Re: [gardeners] A matter of taste

George Shirley (gardeners@globalgarden.com)
Thu, 25 Jun 1998 16:46:41

At 02:39 PM 6/25/98 -0600, you wrote:
>>Enter the Age of Merchandising of Diversity in Foodstuffs? Are we going to 
>>see 30 years of heirloom and "new hybrid" proliferation akin to the 
>>industrial "model of the year" of industrial output (and software, and 
>>etc.)? 
>>
>>Will what worked for deodorant and toothpaste and tennis shows work for 
>>'taters and 'maters? Should it?
>>
>>Catharine
>> 
>harrumph!  You whippersnappers raised after the poverty of the GD (Great
>Depression) and the pinching shortages of WWII were the recipients of toys.
> Toys were just not manufactured in any sort of variety for children whose
>parents couldn't afford to buy food AND toys, and when WWII came along,
>nobody manufactured toys.  After WWII toy counters began to grow and grow,
>and now they have whole stores devoted only to toys, and toy manufacturing
>is Big Business.  Aside: when I was 14 I bought myself a plastic
>grasshopper with a suction cup on its stomach and spring wire for legs, and
>had great fun watching when it to try to predict when it would leap into
>the air.  Then the baby boomers went to plastic shoes, hula hoops and
>poodle skirts, and not just one color but every color and fabric
>imaginable.  Marketers competed with one another who could carry the
>largest variety of crap, and the frenzy caught on in the seed business
>where they bred fragrance out of flowers and toughened up the veggies so
>they could be machine harvested and shipped over bumpy roads.  They already
>have hybrids of the year, and some of the hybrid seed companies are
>awakening to the fact that their products are....well, tasteless.  So
>they're carrying some heirloom varieties.  Their customers are already
>shopping in heirloom catalogs for some seeds, and they'd like to bring them
>back to an all Burpees hybrid blowout.  
>
>In short, your generation and the generations following are already dazzled
>by multiple choice purchasing.  Why should veggies be any different?
>Margaret, who is an old whippersnapper who remembers when knickers were
>popular on golf courses (not the British definition of knickers, for sure),
>not just a novelty.  
>
Shoot, Margaret, you're not old.
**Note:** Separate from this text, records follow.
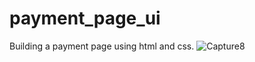 # payment_page_ui
Building a payment page using html and css.
![Capture8](https://user-images.githubusercontent.com/8805744/200028598-346fbcce-bac8-4d5e-be1a-8f9b87568029.PNG)
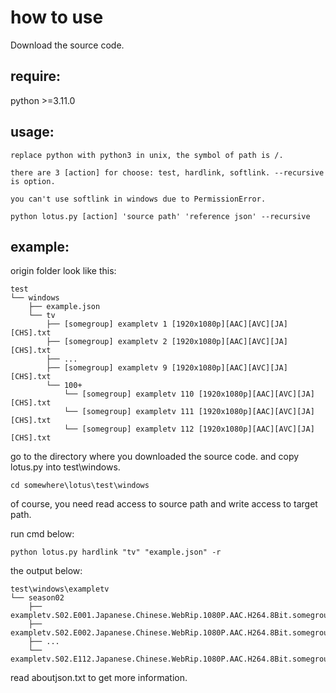 # how to use

Download the source code.

## require:

python >=3.11.0

## usage:

    replace python with python3 in unix, the symbol of path is /. 

    there are 3 [action] for choose: test, hardlink, softlink. --recursive is option.
    
    you can't use softlink in windows due to PermissionError.

    python lotus.py [action] 'source path' 'reference json' --recursive

## example:

origin folder look like this:

    test
    └── windows
        ├── example.json
        └── tv
            ├── [somegroup] exampletv 1 [1920x1080p][AAC][AVC][JA][CHS].txt
            ├── [somegroup] exampletv 2 [1920x1080p][AAC][AVC][JA][CHS].txt
            ├── ...
            ├── [somegroup] exampletv 9 [1920x1080p][AAC][AVC][JA][CHS].txt
            └── 100+
                └── [somegroup] exampletv 110 [1920x1080p][AAC][AVC][JA][CHS].txt
                └── [somegroup] exampletv 111 [1920x1080p][AAC][AVC][JA][CHS].txt
                └── [somegroup] exampletv 112 [1920x1080p][AAC][AVC][JA][CHS].txt

go to the directory where you downloaded the source code. and copy lotus.py into test\windows.

    cd somewhere\lotus\test\windows

of course, you need read access to source path and write access to target path.

run cmd below:

    python lotus.py hardlink "tv" "example.json" -r

the output below:

    test\windows\exampletv
    └── season02
        ├── exampletv.S02.E001.Japanese.Chinese.WebRip.1080P.AAC.H264.8Bit.somegroup.txt
        ├── exampletv.S02.E002.Japanese.Chinese.WebRip.1080P.AAC.H264.8Bit.somegroup.txt
        ├── ...
        └── exampletv.S02.E112.Japanese.Chinese.WebRip.1080P.AAC.H264.8Bit.somegroup.txt

read aboutjson.txt to get more information.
It's just that Ideeho is just now coming
into the Twentieth Century. When I was 13, a sophomore in high school, I
bought myself a set of plastic spacemen to play with. Besides being the
youngest sophomore in my high school I was also the only one with a car.
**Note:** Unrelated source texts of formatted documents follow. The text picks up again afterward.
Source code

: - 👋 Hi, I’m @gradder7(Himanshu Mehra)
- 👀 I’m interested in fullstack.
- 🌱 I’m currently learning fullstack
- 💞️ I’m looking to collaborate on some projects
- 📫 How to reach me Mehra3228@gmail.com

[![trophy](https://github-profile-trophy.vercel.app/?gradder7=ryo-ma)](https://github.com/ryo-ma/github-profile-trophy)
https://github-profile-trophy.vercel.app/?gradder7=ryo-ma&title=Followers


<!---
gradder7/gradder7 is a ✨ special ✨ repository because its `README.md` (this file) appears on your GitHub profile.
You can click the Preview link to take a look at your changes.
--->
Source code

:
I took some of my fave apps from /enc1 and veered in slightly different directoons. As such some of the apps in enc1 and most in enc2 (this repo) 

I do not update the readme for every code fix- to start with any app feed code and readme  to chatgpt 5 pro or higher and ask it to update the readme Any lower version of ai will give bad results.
Being a farm kid I got an emergency license at 12 and my permanent license
at 14. Some of us old folks can remember when apples, oranges, walnuts,
Brazil nuts, etc were only seen at Christmas and it was a real treat to get
bananas. Dad would go down to the docks in Beaumont, Texas and buy a stalk
right off the banana boat. Mom would hang them in the closet to ripen
slowly and we would all live on bananas until they were gone. Ahh, to hell
with the old days, I like modern times and can grow my own flavorful food.